12: when reading bindings from disk at startup, details each
    record read and whether it was added to current bindings.
    Also during DHCP garbage collection, details what's
    done with each binding.  When re-reading conf file or bootptab,
    details which bindings are being removed.

13: Shows bootptab lastmod time every time packet is received.
    When sending packets, shows max length of packet and number
    of bytes left.

14: no additional messages

15: no additional messages

16: all remaining low-level debug messages, typically involving
    maintenance of the data structures.  To get these messages,
    you will also need to uncomment the DEBUG in the top-level
    Makefile.  


Note that the DEBUG definition in the Makefile now only controls the
availability of the level 16 messages.  (The choice between compiling
with the -g or -O option has been moved to a new OPT definition in the
top-level Makefile.)

These changes will provide you with greater ability to decide what
should get logged, and where, and to understand what the server is
doing and why.

If you're not having any problems, but just want to understand the
decisions the server is making, try running at debug level 7.  Unless
you have lots of free space or few clients, you normally won't want to
run with debug higher than 2.

---------------------------------------------------------------------

MULTIHOMED HOSTS

I recommend against running this server on a multihomed host.  There
are two major issues here:

a) Often the server needs to send a reply to the broadcast IP address.
On a multihomed host, which interface this packet goes out is not
well-defined.  This is (deliberately) left unspecified in the current
Host Requirements RFC.  Perhaps the OS copies it to all interfaces; on
many hosts, it goes out the first interface that was configured.  In
the latter case, if the client is attached to a different interface,
then the broadcasted response won't reach the client.

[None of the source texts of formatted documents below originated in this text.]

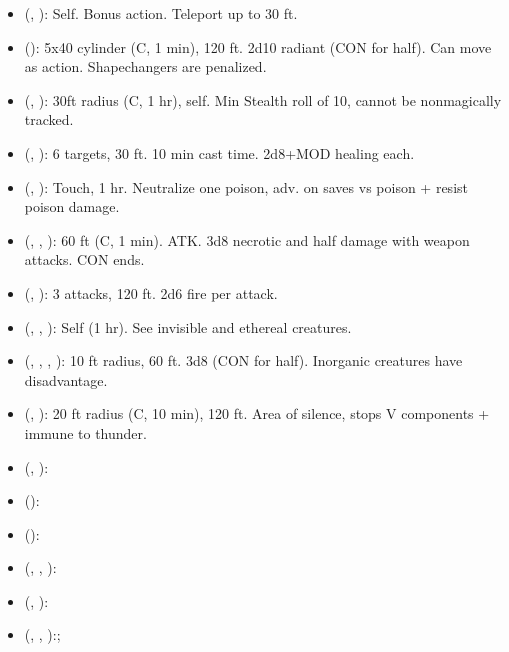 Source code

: \begin{itemize}
	\item {} (, ): Self. Bonus action. Teleport up to 30 ft.
	\item {} (): 5x40 cylinder (C, 1 min), 120 ft. 2d10 radiant (CON for half). Can move as action. Shapechangers are penalized.
	\item {} (, ): 30ft radius (C, 1 hr), self. Min Stealth roll of 10, cannot be nonmagically tracked.
	\item {} (, ): 6 targets, 30 ft. 10 min cast time. 2d8+MOD healing each.
	\item {} (, ): Touch, 1 hr. Neutralize one poison, adv. on saves vs poison + resist poison damage.
	\item {} (, , ): 60 ft (C, 1 min). ATK. 3d8 necrotic and half damage with weapon attacks. CON ends.
	\item {} (, ): 3 attacks, 120 ft. 2d6 fire per attack.
	\item {} (, , ): Self (1 hr). See invisible and ethereal creatures.
	\item {} (, , , ): 10 ft radius, 60 ft. 3d8 (CON for half). Inorganic creatures have disadvantage.
	\item {} (, ): 20 ft radius (C, 10 min), 120 ft. Area of silence, stops V components + immune to thunder.
	\item {} (, ):
	\item {} ():
	\item {} ():
	\item {} (, , ):
	\item {} (, ):
	\item {} (, , ):;
\end{itemize}

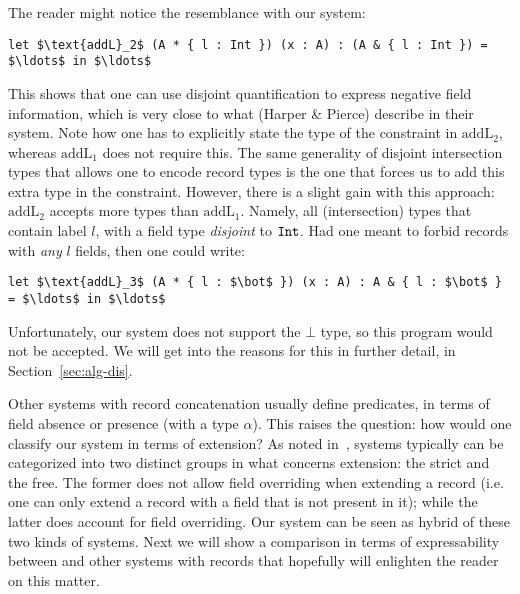 The reader might notice the resemblance with our system:
\begin{lstlisting}[mathescape=true]
let $\text{addL}_2$ (A * { l : Int }) (x : A) : (A & { l : Int }) = $\ldots$ in $\ldots$ 
\end{lstlisting}


This shows that one can use disjoint quantification to express negative field information, which
is very close to what (Harper \& Pierce) describe in their system.  
Note how one has to explicitly state the type of the constraint in $\text{addL}_2$, whereas 
$\text{addL}_1$ does not require this.
The same generality of disjoint intersection types that allows one to encode record types is the
one that forces us to add this extra type in the constraint.
However, there is a slight gain with this approach: $\text{addL}_2$ accepts more types than
$\text{addL}_1$.
Namely, all (intersection) types that contain label $l$, with a field type \emph{disjoint} to
$\texttt{Int}$.
Had one meant to forbid records with \emph{any} $l$ fields, then one could write:

\begin{lstlisting}[mathescape=true]
let $\text{addL}_3$ (A * { l : $\bot$ }) (x : A) : A & { l : $\bot$ } = $\ldots$ in $\ldots$ 
\end{lstlisting}
Unfortunately, our system does not support the $\bot$ type, so this program would not be accepted.
We will get into the reasons for this in further detail, in Section~\ref{sec:alg-dis}.

Other systems with record concatenation usually define predicates, in terms of field absence or 
presence (with a type $\alpha$). 
This raises the question: how would one classify our system in terms of extension? 
As noted in~\cite{leijen2004extensible}, systems typically can be categorized into two distinct groups
in what concerns extension: the strict and the free.
The former does not allow field overriding when extending a record (i.e. one can only extend a 
record with a field that is not present in it); while the latter does account for field overriding.
Our system can be seen as hybrid of these two kinds of systems.
Next we will show a comparison in terms of expressability between \name and other systems 
with records that hopefully will enlighten the reader on this matter.

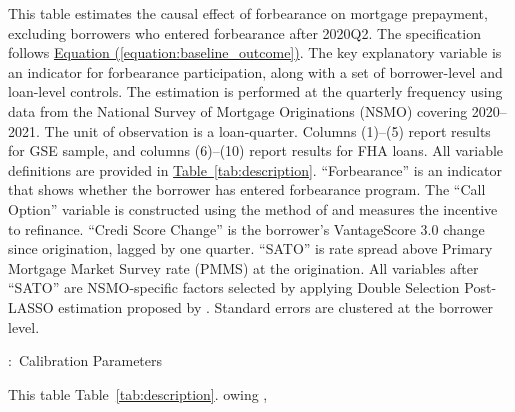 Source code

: \documentclass[11pt]{article}
\begin{document}
{\begin{table}[htbp]
\begin{minipage}{\textwidth}
\small
This table estimates the causal effect of forbearance on mortgage prepayment, excluding borrowers who entered forbearance after 2020Q2. The specification follows \hyperref[equation:baseline_outcome]{Equation (\ref*{equation:baseline_outcome})}. The key explanatory variable is an indicator for forbearance participation, along with a set of borrower-level and loan-level controls. The estimation is performed at the quarterly frequency using data from the National Survey of Mortgage Originations (NSMO) covering 2020–2021. The unit of observation is a loan-quarter. Columns (1)–(5) report results for GSE sample, and columns (6)–(10) report results for FHA loans. All variable definitions are provided in \hyperref[tab:description]{Table~\ref*{tab:description}}. ``Forbearance'' is an indicator that shows whether the borrower has entered forbearance program. The ``Call Option'' variable is constructed using the method of \citet{deng2000mortgage} and measures the incentive to refinance. ``Credi Score Change'' is the borrower’s VantageScore 3.0 change since origination, lagged by one quarter. ``SATO'' is rate spread above Primary Mortgage Market Survey rate (PMMS) at the origination. All variables after ``SATO'' are NSMO-specific factors selected by applying Double Selection Post-LASSO estimation proposed by \citet{belloni2014inference}. Standard errors are clustered at the borrower level. 

\end{minipage}

\vspace{1em}



\end{table}
\FloatBarrier
\clearpage






\begin{table}[!h]
\captionsetup{justification=justified,singlelinecheck=false}
\footnotesize
\caption{:\ Calibration Parameters}
\label{tab:calibration}
\vspace{0.5em}

\begin{minipage}{\textwidth}
\small
This table  Table~\ref*{tab:description}. owing \citet{deng2000mortgage}, 

\end{minipage}

\vspace{1em}


\end{table}}
\end{document}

I considered the following workaround: for a multihomed host, replace
each outgoing broadcast packet with a series of subnet-directed
broadcasts, to force one out of each interface.  While that would get
the packets out all the interfaces, I didn't pursue that because then
the reply packets would contain destination IP addresses other than
255.255.255.255 -- which means that according to the BootP and DHCP
specs, they would not be valid BootP and DHCP replies.  Presumably many
clients would not recognize them as broadcasts (remember that these
clients may not know the subnet mask yet).

b) The spec says the server should, in most circumstances, check that
the IP address it is about to hand to a client is appropriate for the
network to which the client is attached.  If the request packet was
broadcast from a non-local network, we determine to what network the
client is presently attached by inspecting giaddr.  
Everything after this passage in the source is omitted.